==== RECORDS SHOWN

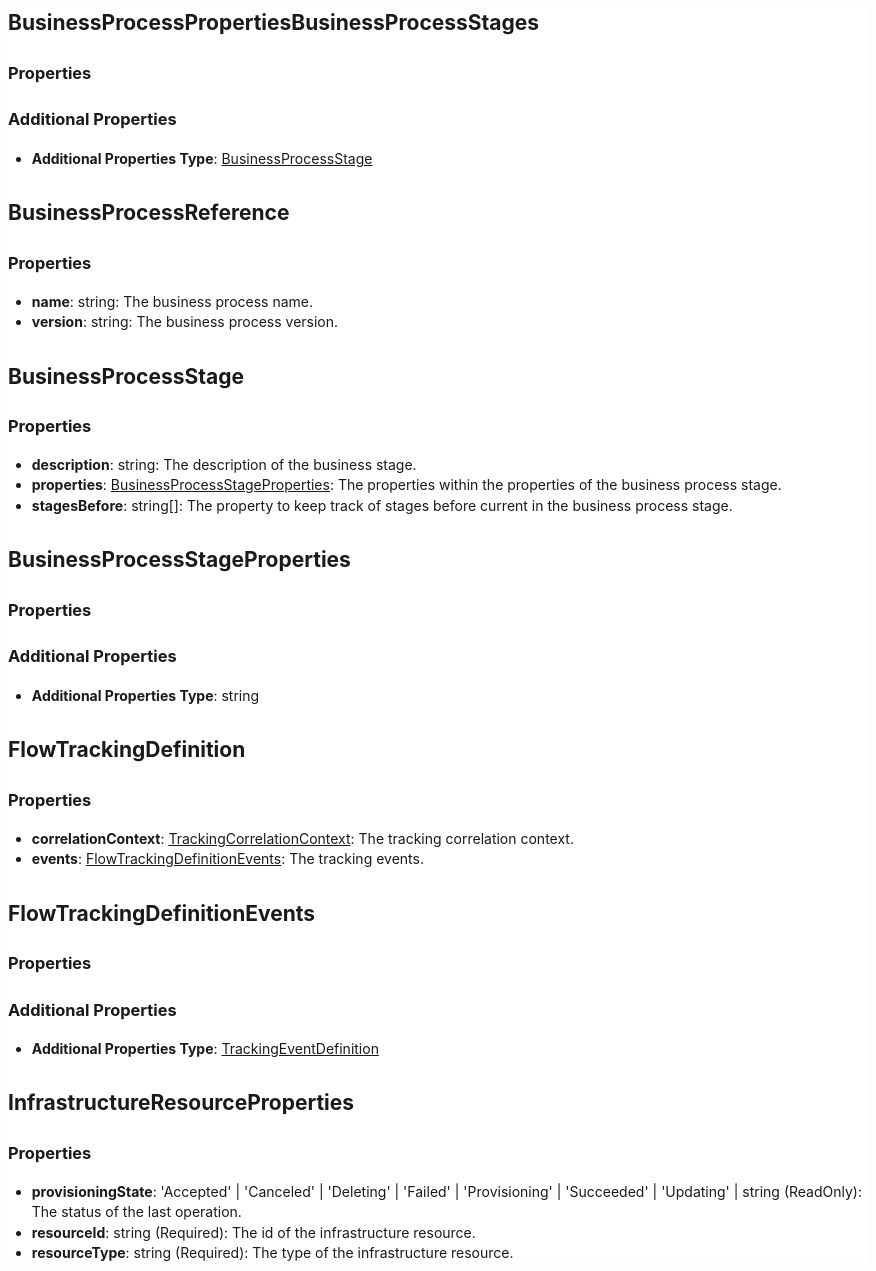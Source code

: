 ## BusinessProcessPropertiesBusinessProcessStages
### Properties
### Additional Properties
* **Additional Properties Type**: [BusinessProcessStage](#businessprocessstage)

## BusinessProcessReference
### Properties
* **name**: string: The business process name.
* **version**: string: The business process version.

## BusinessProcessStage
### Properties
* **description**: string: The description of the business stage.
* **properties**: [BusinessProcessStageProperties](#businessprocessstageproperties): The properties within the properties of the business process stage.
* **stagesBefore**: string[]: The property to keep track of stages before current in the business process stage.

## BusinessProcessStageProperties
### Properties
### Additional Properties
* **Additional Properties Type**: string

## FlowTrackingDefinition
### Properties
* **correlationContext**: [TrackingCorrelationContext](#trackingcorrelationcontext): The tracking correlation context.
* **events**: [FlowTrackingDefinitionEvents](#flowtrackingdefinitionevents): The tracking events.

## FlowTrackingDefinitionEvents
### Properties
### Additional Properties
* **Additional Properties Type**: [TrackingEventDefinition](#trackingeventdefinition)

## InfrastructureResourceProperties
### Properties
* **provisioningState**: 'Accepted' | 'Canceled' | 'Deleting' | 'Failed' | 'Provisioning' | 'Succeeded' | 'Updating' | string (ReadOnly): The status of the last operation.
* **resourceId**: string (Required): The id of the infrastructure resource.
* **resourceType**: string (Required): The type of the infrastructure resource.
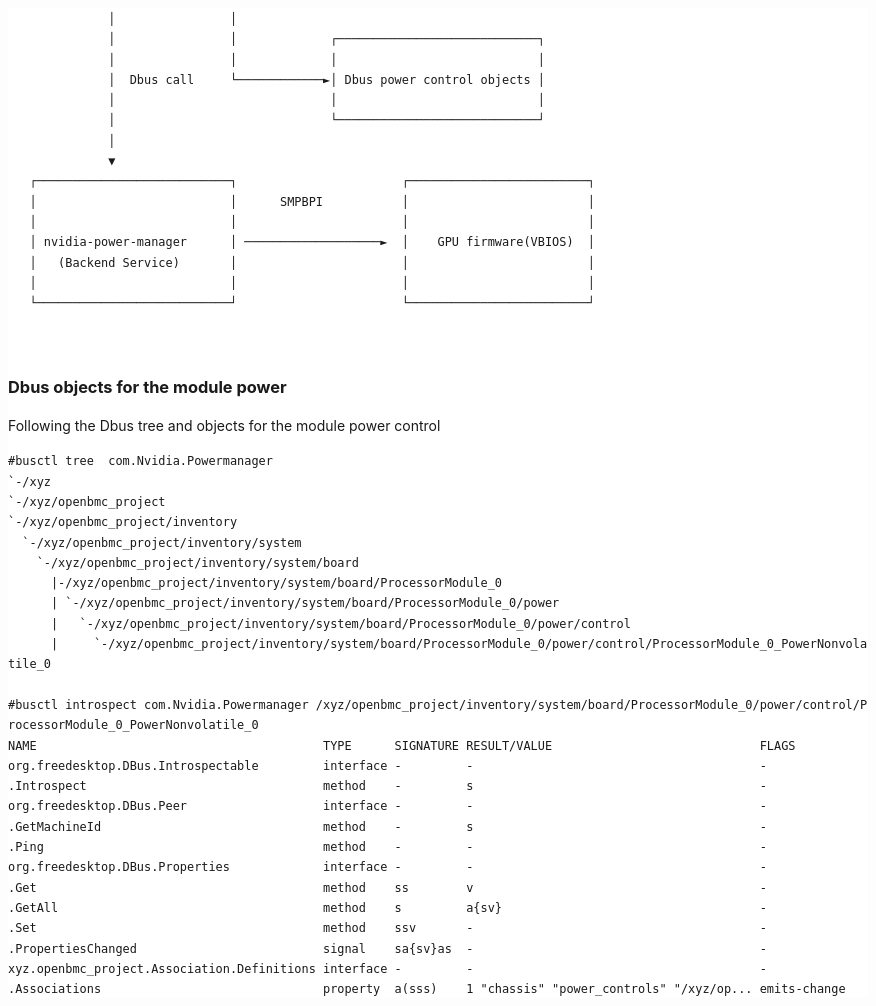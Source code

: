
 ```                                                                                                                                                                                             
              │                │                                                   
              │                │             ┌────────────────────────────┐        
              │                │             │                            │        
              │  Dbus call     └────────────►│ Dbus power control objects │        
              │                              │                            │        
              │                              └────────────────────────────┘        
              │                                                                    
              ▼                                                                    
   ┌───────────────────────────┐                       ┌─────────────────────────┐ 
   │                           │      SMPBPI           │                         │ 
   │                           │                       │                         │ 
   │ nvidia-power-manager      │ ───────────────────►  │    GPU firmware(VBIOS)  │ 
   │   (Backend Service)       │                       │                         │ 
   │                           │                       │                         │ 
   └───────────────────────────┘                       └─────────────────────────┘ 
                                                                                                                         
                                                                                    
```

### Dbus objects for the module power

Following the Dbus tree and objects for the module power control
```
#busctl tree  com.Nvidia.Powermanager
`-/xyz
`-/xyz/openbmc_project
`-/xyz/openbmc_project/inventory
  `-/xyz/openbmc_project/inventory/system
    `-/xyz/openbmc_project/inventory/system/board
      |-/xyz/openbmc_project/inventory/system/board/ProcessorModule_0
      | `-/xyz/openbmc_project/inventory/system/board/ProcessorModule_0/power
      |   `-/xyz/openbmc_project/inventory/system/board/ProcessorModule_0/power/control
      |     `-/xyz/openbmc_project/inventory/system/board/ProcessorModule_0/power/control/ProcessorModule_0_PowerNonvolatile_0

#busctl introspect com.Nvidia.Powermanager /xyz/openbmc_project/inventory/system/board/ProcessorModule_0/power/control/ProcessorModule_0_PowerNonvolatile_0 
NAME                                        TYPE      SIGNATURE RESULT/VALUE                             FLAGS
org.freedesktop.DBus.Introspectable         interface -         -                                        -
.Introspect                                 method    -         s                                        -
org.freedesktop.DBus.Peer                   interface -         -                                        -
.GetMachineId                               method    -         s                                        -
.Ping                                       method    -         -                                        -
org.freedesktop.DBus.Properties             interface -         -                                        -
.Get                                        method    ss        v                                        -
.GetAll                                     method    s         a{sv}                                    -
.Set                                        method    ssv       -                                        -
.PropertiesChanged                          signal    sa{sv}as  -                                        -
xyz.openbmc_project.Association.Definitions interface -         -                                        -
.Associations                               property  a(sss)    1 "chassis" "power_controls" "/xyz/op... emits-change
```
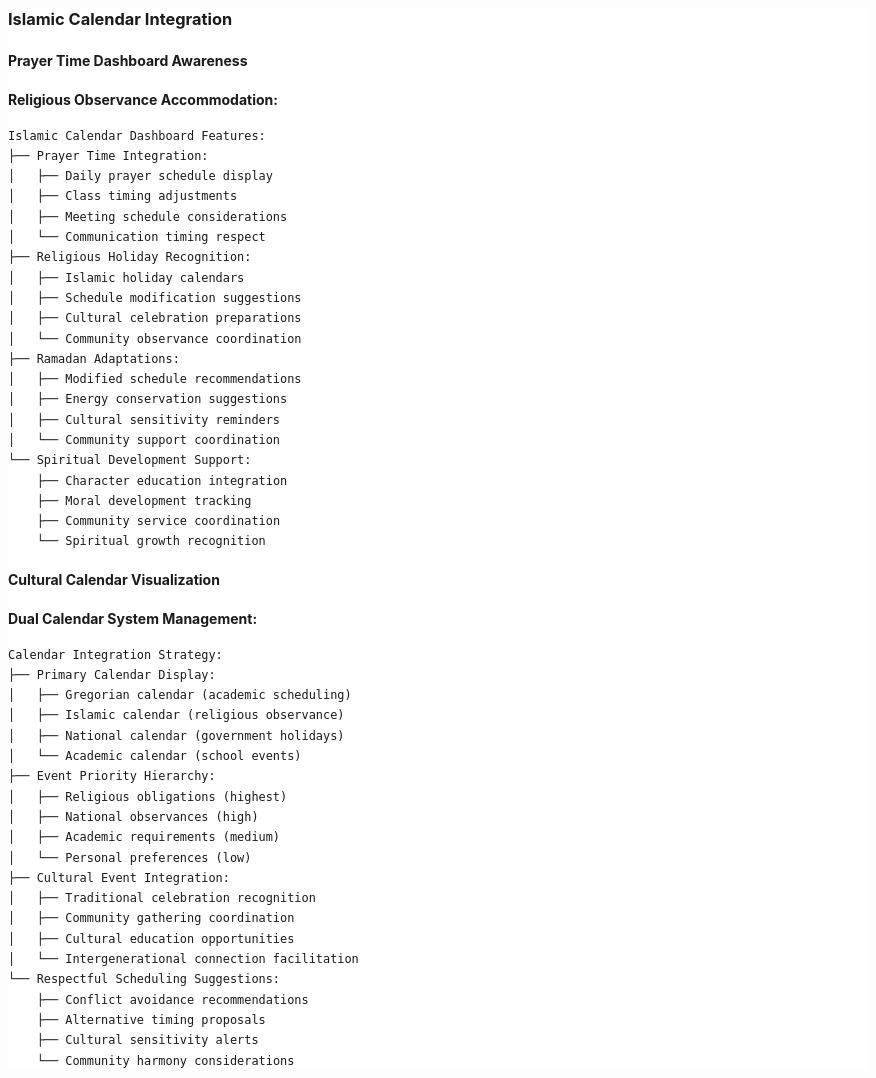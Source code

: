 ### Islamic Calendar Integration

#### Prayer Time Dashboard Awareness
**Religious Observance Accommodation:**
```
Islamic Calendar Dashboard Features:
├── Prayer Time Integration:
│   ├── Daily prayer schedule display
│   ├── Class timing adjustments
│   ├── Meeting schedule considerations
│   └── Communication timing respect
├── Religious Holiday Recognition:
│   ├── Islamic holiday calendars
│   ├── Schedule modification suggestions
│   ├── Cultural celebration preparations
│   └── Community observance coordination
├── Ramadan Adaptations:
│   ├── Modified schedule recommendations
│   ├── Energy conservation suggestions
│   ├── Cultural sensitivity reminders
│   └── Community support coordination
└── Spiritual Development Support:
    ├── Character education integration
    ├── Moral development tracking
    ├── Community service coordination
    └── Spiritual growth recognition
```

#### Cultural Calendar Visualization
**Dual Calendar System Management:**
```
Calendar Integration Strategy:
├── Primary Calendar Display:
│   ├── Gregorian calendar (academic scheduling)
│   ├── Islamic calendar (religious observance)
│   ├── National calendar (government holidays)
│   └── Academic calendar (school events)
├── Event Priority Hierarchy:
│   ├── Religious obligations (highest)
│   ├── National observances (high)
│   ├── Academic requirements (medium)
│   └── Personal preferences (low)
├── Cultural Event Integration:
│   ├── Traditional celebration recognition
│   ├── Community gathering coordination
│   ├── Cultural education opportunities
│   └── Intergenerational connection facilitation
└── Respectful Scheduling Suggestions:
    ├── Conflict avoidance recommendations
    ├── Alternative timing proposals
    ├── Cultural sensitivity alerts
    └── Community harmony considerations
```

========

→ **EXERCISE INSTRUCTIONS**:
Report how many lines of the entries above contain "coordination", and give no other output.

→ **OUTPUT BELOW**:
4